女の熱帯 (角川文庫 緑 268-25)
女の熱帯 (角川文庫 緑 268-25) / 感想・レビュー
鷹ぼん
「昔読んだ黒岩本を押し入れの奥底や、倉庫のガラクタ山積みの中から引っ張り出す」作業で、出てきたかなり古い本。しかしすごいタイトル。まあ、この意味するところは、読むうちに段々わかっていくのだけど。本作の舞台は超地元なので昔から思い入れのある作品。面白い作品でもないけど(笑)。
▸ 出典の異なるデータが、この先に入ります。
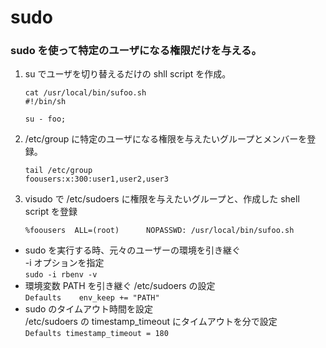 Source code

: # sudo

### sudo を使って特定のユーザになる権限だけを与える。
1. su でユーザを切り替えるだけの shll script を作成。  
    ```
    cat /usr/local/bin/sufoo.sh
    #!/bin/sh
     
    su - foo;
    ```
1. /etc/group に特定のユーザになる権限を与えたいグループとメンバーを登録。  
    ```
    tail /etc/group
    foousers:x:300:user1,user2,user3
    ```
1. visudo で /etc/sudoers に権限を与えたいグループと、作成した shell script を登録  
    ```
    %foousers  ALL=(root)      NOPASSWD: /usr/local/bin/sufoo.sh
    ```

* sudo を実行する時、元々のユーザーの環境を引き継ぐ  
-i オプションを指定  
`sudo -i rbenv -v`
* 環境変数 PATH を引き継ぐ /etc/sudoers の設定  
`Defaults    env_keep += "PATH"`
* sudo のタイムアウト時間を設定  
/etc/sudoers の timestamp_timeout にタイムアウトを分で設定  
`Defaults timestamp_timeout = 180`
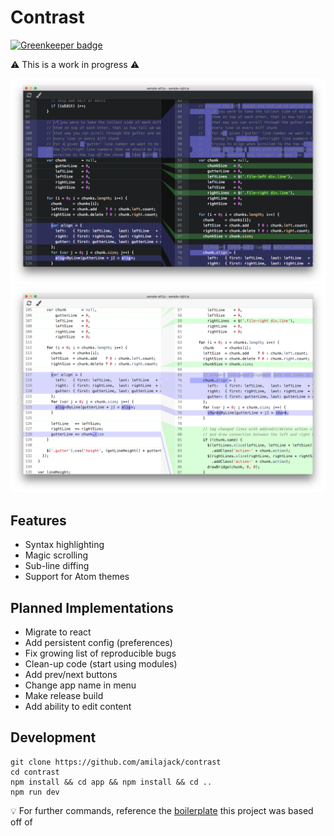 Contrast
========

[![Greenkeeper badge](https://badges.greenkeeper.io/amilajack/contrast.svg)](https://greenkeeper.io/)

⚠️ This is a work in progress ⚠️

![Screenshot Dark](/screenshot-dark.png)
![Screenshot Light](/screenshot-light.png)

## Features
- Syntax highlighting
- Magic scrolling
- Sub-line diffing
- Support for Atom themes

## Planned Implementations
- Migrate to react
- Add persistent config (preferences)
- Fix growing list of reproducible bugs
- Clean-up code (start using modules)
- Add prev/next buttons
- Change app name in menu
- Make release build
- Add ability to edit content

## Development
```
git clone https://github.com/amilajack/contrast
cd contrast
npm install && cd app && npm install && cd ..
npm run dev
```
:bulb: For further commands, reference the [boilerplate](https://github.com/chentsulin/electron-react-boilerplate) this project was based off of
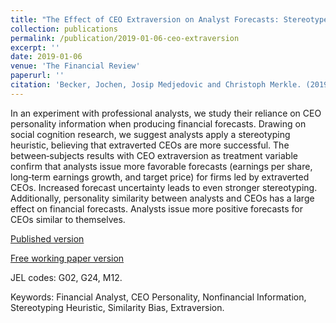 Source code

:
 ```yaml
---
title: "The Effect of CEO Extraversion on Analyst Forecasts: Stereotypes and Similarity Bias"
collection: publications
permalink: /publication/2019-01-06-ceo-extraversion
excerpt: ''
date: 2019-01-06
venue: 'The Financial Review'
paperurl: ''
citation: 'Becker, Jochen, Josip Medjedovic and Christoph Merkle. (2019). &quot;The Effect of CEO Extraversion on Analyst Forecasts: Stereotypes and Similarity Bias.&quot; <i>The Financial Review</i>. 54(1), 133-164.'
---
```

In an experiment with professional analysts, we study their reliance on CEO personality information when producing financial forecasts. Drawing on social cognition research, we suggest analysts apply a stereotyping heuristic, believing that extraverted CEOs are more successful. The between‐subjects results with CEO extraversion as treatment variable confirm that analysts issue more favorable forecasts (earnings per share, long‐term earnings growth, and target price) for firms led by extraverted CEOs. Increased forecast uncertainty leads to even stronger stereotyping. Additionally, personality similarity between analysts and CEOs has a large effect on financial forecasts. Analysts issue more positive forecasts for CEOs similar to themselves.

[Published version](https://doi.org/10.1111/fire.12173)

[Free working paper version](https://ssrn.com/abstract=2979343)

JEL codes: G02, G24, M12.

Keywords: Financial Analyst, CEO Personality, Nonfinancial Information, Stereotyping Heuristic, Similarity Bias, Extraversion.

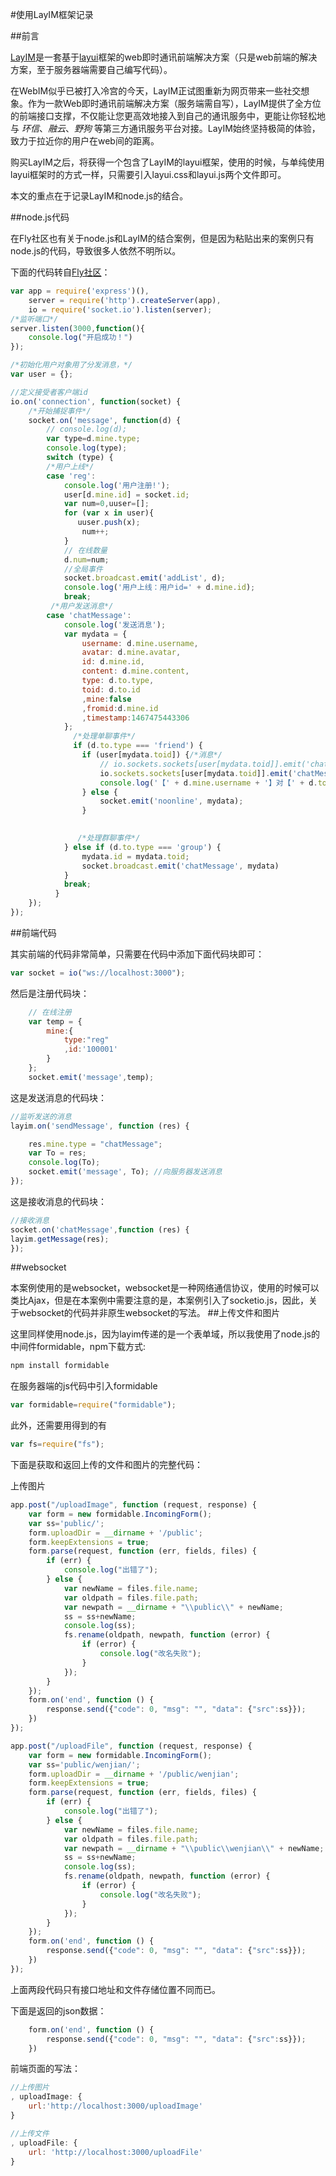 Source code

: #使用LayIM框架记录

##前言

[LayIM](http://layim.layui.com/)是一套基于[layui](https://www.layui.com/)框架的web即时通讯前端解决方案（只是web前端的解决方案，至于服务器端需要自己编写代码）。

在WebIM似乎已被打入冷宫的今天，LayIM正试图重新为网页带来一些社交想象。作为一款Web即时通讯前端解决方案（服务端需自写），LayIM提供了全方位的前端接口支撑，不仅能让您更高效地接入到自己的通讯服务中，更能让你轻松地与 *环信*、*融云*、*野狗* 等第三方通讯服务平台对接。LayIM始终坚持极简的体验，致力于拉近你的用户在web间的距离。 

购买LayIM之后，将获得一个包含了LayIM的layui框架，使用的时候，与单纯使用layui框架时的方式一样，只需要引入layui.css和layui.js两个文件即可。

本文的重点在于记录LayIM和node.js的结合。

##node.js代码

在Fly社区也有关于node.js和LayIM的结合案例，但是因为粘贴出来的案例只有node.js的代码，导致很多人依然不明所以。

下面的代码转自[Fly社区](https://fly.layui.com/jie/3205/)：

```javascript
var app = require('express')(),
    server = require('http').createServer(app),
    io = require('socket.io').listen(server);
/*监听端口*/    
server.listen(3000,function(){
	console.log("开启成功！")
});

/*初始化用户对象用了分发消息，*/
var user = {};

//定义接受者客户端id
io.on('connection', function(socket) {
    /*开始捕捉事件*/
    socket.on('message', function(d) {
        // console.log(d);
        var type=d.mine.type;
        console.log(type);
        switch (type) {
        /*用户上线*/
        case 'reg':
            console.log('用户注册!');
            user[d.mine.id] = socket.id;
            var num=0,uuser=[];
            for (var x in user){
               uuser.push(x);
                num++;
            }
            // 在线数量
            d.num=num;
            //全局事件 
            socket.broadcast.emit('addList', d);
            console.log('用户上线：用户id=' + d.mine.id);
            break;
         /*用户发送消息*/   
        case 'chatMessage':
			console.log('发送消息');
            var mydata = {
                username: d.mine.username,
                avatar: d.mine.avatar,
                id: d.mine.id,
                content: d.mine.content,
                type: d.to.type,
                toid: d.to.id
                ,mine:false
                ,fromid:d.mine.id
                ,timestamp:1467475443306
            };
			  /*处理单聊事件*/
              if (d.to.type === 'friend') {
                if (user[mydata.toid]) {/*消息*/
                    // io.sockets.sockets[user[mydata.toid]].emit('chatMessage', mydata);
                    io.sockets.sockets[user[mydata.toid]].emit('chatMessage', mydata);
                    console.log('【' + d.mine.username + '】对【' + d.to.name + '】说:' + d.mine.content);
                } else {
                    socket.emit('noonline', mydata);
                }

               
               /*处理群聊事件*/ 
            } else if (d.to.type === 'group') {
                mydata.id = mydata.toid;
                socket.broadcast.emit('chatMessage', mydata)
            }
            break;
          }
    });
});
```

##前端代码

其实前端的代码非常简单，只需要在代码中添加下面代码块即可：

```javascript
var socket = io("ws://localhost:3000");
```

然后是注册代码块：

```javascript
    // 在线注册
    var temp = {
        mine:{
            type:"reg"
            ,id:'100001'
        }
    };
    socket.emit('message',temp);
```

这是发送消息的代码块：

```javascript
//监听发送的消息
layim.on('sendMessage', function (res) {

    res.mine.type = "chatMessage";
    var To = res;
    console.log(To);
    socket.emit('message', To); //向服务器发送消息
});
```

这是接收消息的代码块：

```javascript
//接收消息
socket.on('chatMessage',function (res) {
layim.getMessage(res);
});
```

##websocket

本案例使用的是websocket，websocket是一种网络通信协议，使用的时候可以类比Ajax，但是在本案例中需要注意的是，本案例引入了socketio.js，因此，关于websocket的代码并非原生websocket的写法。
##上传文件和图片

这里同样使用node.js，因为layim传递的是一个表单域，所以我使用了node.js的中间件formidable，npm下载方式:

```javascript
npm install formidable
```

在服务器端的js代码中引入formidable

```javascript
var formidable=require("formidable");
```

此外，还需要用得到的有

```javascript
var fs=require("fs");
```

下面是获取和返回上传的文件和图片的完整代码：

上传图片

```javascript
app.post("/uploadImage", function (request, response) {
    var form = new formidable.IncomingForm();
    var ss='public/';
    form.uploadDir = __dirname + '/public';
    form.keepExtensions = true;
    form.parse(request, function (err, fields, files) {
        if (err) {
            console.log("出错了");
        } else {
            var newName = files.file.name;
            var oldpath = files.file.path;
            var newpath = __dirname + "\\public\\" + newName;
            ss = ss+newName;
            console.log(ss);
            fs.rename(oldpath, newpath, function (error) {
                if (error) {
                    console.log("改名失败");
                }
            });
        }
    });
    form.on('end', function () {
        response.send({"code": 0, "msg": "", "data": {"src":ss}});
    })
});
```

```javascript
app.post("/uploadFile", function (request, response) {
    var form = new formidable.IncomingForm();
    var ss='public/wenjian/';
    form.uploadDir = __dirname + '/public/wenjian';
    form.keepExtensions = true;
    form.parse(request, function (err, fields, files) {
        if (err) {
            console.log("出错了");
        } else {
            var newName = files.file.name;
            var oldpath = files.file.path;
            var newpath = __dirname + "\\public\\wenjian\\" + newName;
            ss = ss+newName;
            console.log(ss);
            fs.rename(oldpath, newpath, function (error) {
                if (error) {
                    console.log("改名失败");
                }
            });
        }
    });
    form.on('end', function () {
        response.send({"code": 0, "msg": "", "data": {"src":ss}});
    })
});
```

上面两段代码只有接口地址和文件存储位置不同而已。

下面是返回的json数据：

```javascript
    form.on('end', function () {
        response.send({"code": 0, "msg": "", "data": {"src":ss}});
    })
```

前端页面的写法：

```javascript
//上传图片
, uploadImage: {
    url:'http://localhost:3000/uploadImage'
}

//上传文件
, uploadFile: {
    url: 'http://localhost:3000/uploadFile'
}
```
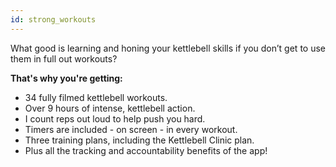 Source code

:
 ```yaml
---
id: strong_workouts
---
```


What good is learning and honing your kettlebell skills if you don’t get to use them in full out workouts?

**That's why you're getting:**

- 34 fully filmed kettlebell workouts.
- Over 9 hours of intense, kettlebell action.
- I count reps out loud to help push you hard.
- Timers are included - on screen - in every workout.
- Three training plans, including the Kettlebell Clinic plan.
- Plus all the tracking and accountability benefits of the app!
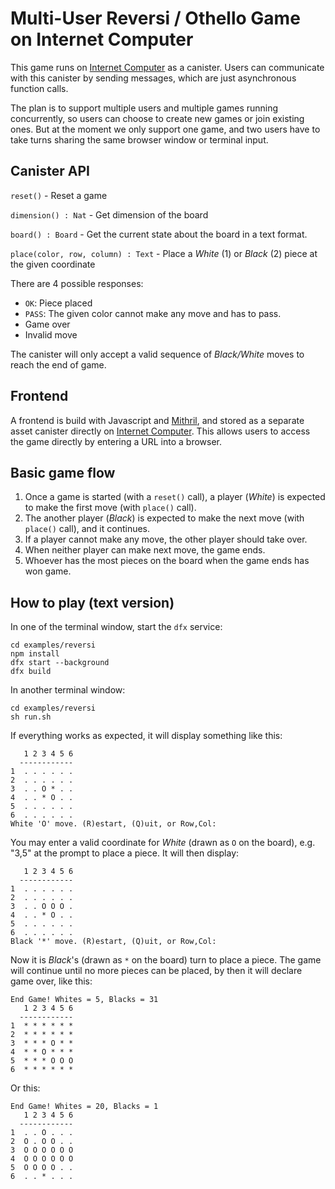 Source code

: # Multi-User Reversi / Othello Game on Internet Computer

This game runs on [Internet Computer] as a canister.
Users can communicate with this canister by sending messages, which are just asynchronous function calls.

The plan is to support multiple users and multiple games running concurrently, so users can choose to create new games or join existing ones.
But at the moment we only support one game, and two users have to take turns sharing the same browser window or terminal input.

## Canister API

`reset()` - Reset a game

`dimension() : Nat` - Get dimension of the board

`board() : Board` - Get the current state about the board in a text format.

`place(color, row, column) : Text` - Place a *White* (1) or *Black* (2) piece at the given coordinate

There are 4 possible responses:
 - `OK`: Piece placed
 - `PASS`: The given color cannot make any move and has to pass.
 - Game over
 - Invalid move

The canister will only accept a valid sequence of *Black/White* moves to reach the end of game.

## Frontend

A frontend is build with Javascript and [Mithril], and stored as a separate asset canister directly on [Internet Computer].
This allows users to access the game directly by entering a URL into a browser.

## Basic game flow

1. Once a game is started (with a `reset()` call), a player (*White*) is expected to make the first move (with `place()` call).
2. The another player (*Black*) is expected to make the next move (with `place()` call), and it continues.
3. If a player cannot make any move, the other player should take over.
4. When neither player can make next move, the game ends.
5. Whoever has the most pieces on the board when the game ends has won game.

## How to play (text version)

In one of the terminal window, start the `dfx` service:

```
cd examples/reversi
npm install
dfx start --background
dfx build
```

In another terminal window:

```
cd examples/reversi
sh run.sh
```

If everything works as expected, it will display something like this:

```
   1 2 3 4 5 6
  ------------
1  . . . . . .
2  . . . . . .
3  . . O * . .
4  . . * O . .
5  . . . . . .
6  . . . . . .
White 'O' move. (R)estart, (Q)uit, or Row,Col:
```

You may enter a valid coordinate for *White* (drawn as `O` on the board), e.g. "3,5" at the prompt to place a piece.
It will then display:

```
   1 2 3 4 5 6
  ------------
1  . . . . . .
2  . . . . . .
3  . . O O O .
4  . . * O . .
5  . . . . . .
6  . . . . . .
Black '*' move. (R)estart, (Q)uit, or Row,Col:
```

Now it is *Black*'s (drawn as `*` on the board) turn to place a piece.
The game will continue until no more pieces can be placed, by then it will declare game over, like this:

```
End Game! Whites = 5, Blacks = 31
   1 2 3 4 5 6
  ------------
1  * * * * * *
2  * * * * * *
3  * * * O * *
4  * * O * * *
5  * * * O O O
6  * * * * * *
```

Or this:

```
End Game! Whites = 20, Blacks = 1
   1 2 3 4 5 6
  ------------
1  . . O . . .
2  O . O O . .
3  O O O O O O
4  O O O O O O
5  O O O O . .
6  . . * . . .
```

[Mithril]: https://mithril.js.org/
[Internet Computer]: https://dfinity.org/
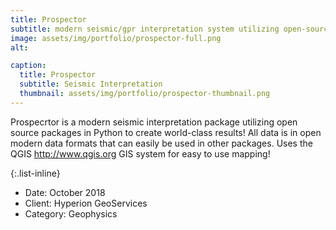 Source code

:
 ```yaml
---
title: Prospector
subtitle: modern seismic/gpr interpretation system utilizing open-source components
image: assets/img/portfolio/prospector-full.png
alt: 

caption:
  title: Prospector
  subtitle: Seismic Interpretation
  thumbnail: assets/img/portfolio/prospector-thumbnail.png
---
```

Prospecrtor is a modern seismic interpretation package utilizing open source packages in Python to create world-class results!  All data is in open modern data formats that can easily be used in other packages.  Uses the QGIS <http://www.qgis.org> GIS system for easy to use mapping!

{:.list-inline}
- Date: October 2018
- Client: Hyperion GeoServices
- Category: Geophysics
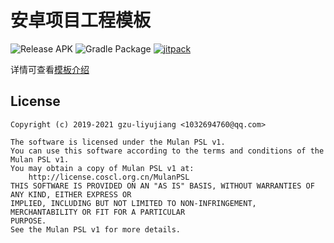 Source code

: # 安卓项目工程模板

![Release APK](https://github.com/gzu-liyujiang/AliyunGradleConfig/workflows/Release%20APK/badge.svg)
![Gradle Package](https://github.com/gzu-liyujiang/AliyunGradleConfig/workflows/Gradle%20Package/badge.svg)
[![jitpack](https://jitpack.io/v/gzu-liyujiang/AliyunGradleConfig.svg)](https://jitpack.io/#gzu-liyujiang/AliyunGradleConfig)

详情可查看[模板介绍](https://gzu-liyujiang.github.io/AliyunGradleConfig)

## License

```text
Copyright (c) 2019-2021 gzu-liyujiang <1032694760@qq.com>

The software is licensed under the Mulan PSL v1.
You can use this software according to the terms and conditions of the Mulan PSL v1.
You may obtain a copy of Mulan PSL v1 at:
    http://license.coscl.org.cn/MulanPSL
THIS SOFTWARE IS PROVIDED ON AN "AS IS" BASIS, WITHOUT WARRANTIES OF ANY KIND, EITHER EXPRESS OR
IMPLIED, INCLUDING BUT NOT LIMITED TO NON-INFRINGEMENT, MERCHANTABILITY OR FIT FOR A PARTICULAR
PURPOSE.
See the Mulan PSL v1 for more details.
```
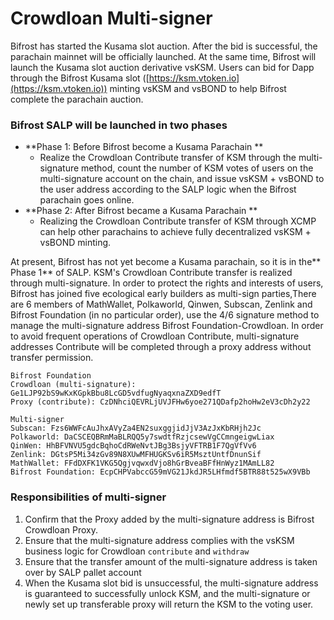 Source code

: # Crowdloan Multi-signer

Bifrost has started the Kusama slot auction. After the bid is successful, the parachain mainnet will be officially launched. At the same time, Bifrost will launch the Kusama slot auction derivative vsKSM. Users can bid for Dapp through the Bifrost Kusama slot ([https://ksm.vtoken.io](https://ksm.vtoken.io)) minting vsKSM and vsBOND to help Bifrost complete the parachain auction.

### Bifrost SALP will be launched in two phases

* **Phase 1: Before Bifrost become a Kusama Parachain **
  * Realize the Crowdloan Contribute transfer of KSM through the multi-signature method, count the number of KSM votes of users on the multi-signature account on the chain, and issue vsKSM + vsBOND to the user address according to the SALP logic when the Bifrost parachain goes online.
* **Phase 2: After Bifrost became a Kusama Parachain **
  * Realizing the Crowdloan Contribute transfer of KSM through XCMP can help other parachains to achieve fully decentralized vsKSM + vsBOND minting.

At present, Bifrost has not yet become a Kusama parachain, so it is in the** Phase 1** of SALP. KSM's Crowdloan Contribute transfer is realized through multi-signature. In order to protect the rights and interests of users, Bifrost has joined five ecological early builders as multi-sign parties,There are 6 members of MathWallet, Polkaworld, Qinwen, Subscan, Zenlink and Bifrost Foundation (in no particular order), use the 4/6 signature method to manage the multi-signature address Bifrost Foundation-Crowdloan. In order to avoid frequent operations of Crowdloan Contribute, multi-signature addresses Contribute will be completed through a proxy address without transfer permission.

```
Bifrost Foundation
Crowdloan (multi-signature): Ge1LJP92bS9wKxKGpkBbu8LcGD5vdfugNyaqxnaZXD9edfT
Proxy (contribute): CzDNhciQEVRLjUVJFHw6yoe271QDafp2hoHw2eV3cDh2y22
```

```
Multi-signer
Subscan: Fzs6WWFcAuJhxAVyZa4EN2suxggjidJjV3AzJxKbRHjh2Jc
Polkaworld: DaCSCEQBRmMaBLRQQ5y7swdtfRzjcsewVgCCmngeigwLiax
QinWen: HhBFVNVU5gdcBqhoCdRWeNvtJBg3BsjyVFTRB1F7QgVfVv6
Zenlink: DGtsP5Mi34zGv89N8XUwMFHUGKSv6iR5MsztUntfDnunSif
MathWallet: FFdDXFK1VKG5QgjvqwxdVjo8hGrBveaBFfHnWyz1MAmLL82
Bifrost Foundation: EcpCHPVabccG59mVG21JkdJR5LHfmdf5BTR88t525wX9VBb
```

### Responsibilities of multi-signer

1. Confirm that the Proxy added by the multi-signature address is Bifrost Crowdloan Proxy.
2. Ensure that the multi-signature address complies with the vsKSM business logic for Crowdloan `contribute` and `withdraw`
3. Ensure that the transfer amount of the multi-signature address is taken over by SALP pallet account
4. When the Kusama slot bid is unsuccessful, the multi-signature address is guaranteed to successfully unlock KSM, and the multi-signature or newly set up transferable proxy will return the KSM to the voting user.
夫の妻へのコンプレックス、店を共に営む友人の主人公への嫉妬、夫の事故死に蠢く人たちの思惑、夫を利用して大金を手に入れんとする悪女。この女と主人公の対決は、読み手をスカッとさせる終わり方。底辺を描く作品群とは違う黒岩重吾の世界が展開する。
2024/08/10
みい⇔みさまる@この世の悪であれ
☆×4.5…もし男よりも女のほうが収入があり、より輝いていたとしたら…そんな悲劇がこの本では描かれています。プライドを裂かれた男は…?そしてその後事故で夫である男を亡くした女は…男を知らぬ女が翻弄され、やがて女として輝く描写には妖艶さすら感じます。でも決して色気系の表現は多くありません。あっても数場面。そしていつの時代でもとびきりの悪女は暗躍するものです。そしてどこまでも業突く張り。女は怖いものです。
2012/06/18
リトープス
自分が納得できる愛を求めるヒロインの生き方、特に結末の決心が清々しかった。苦境に陥った時に明らかになる本音、登場人物それぞれの行動が印象深かった。小松伸六氏のあとがきにあるように本能むき出しの描写が抑えられた恋愛小説。先日読んだ「花園への咆哮」に続き、ますます黒岩作品に魅かれます。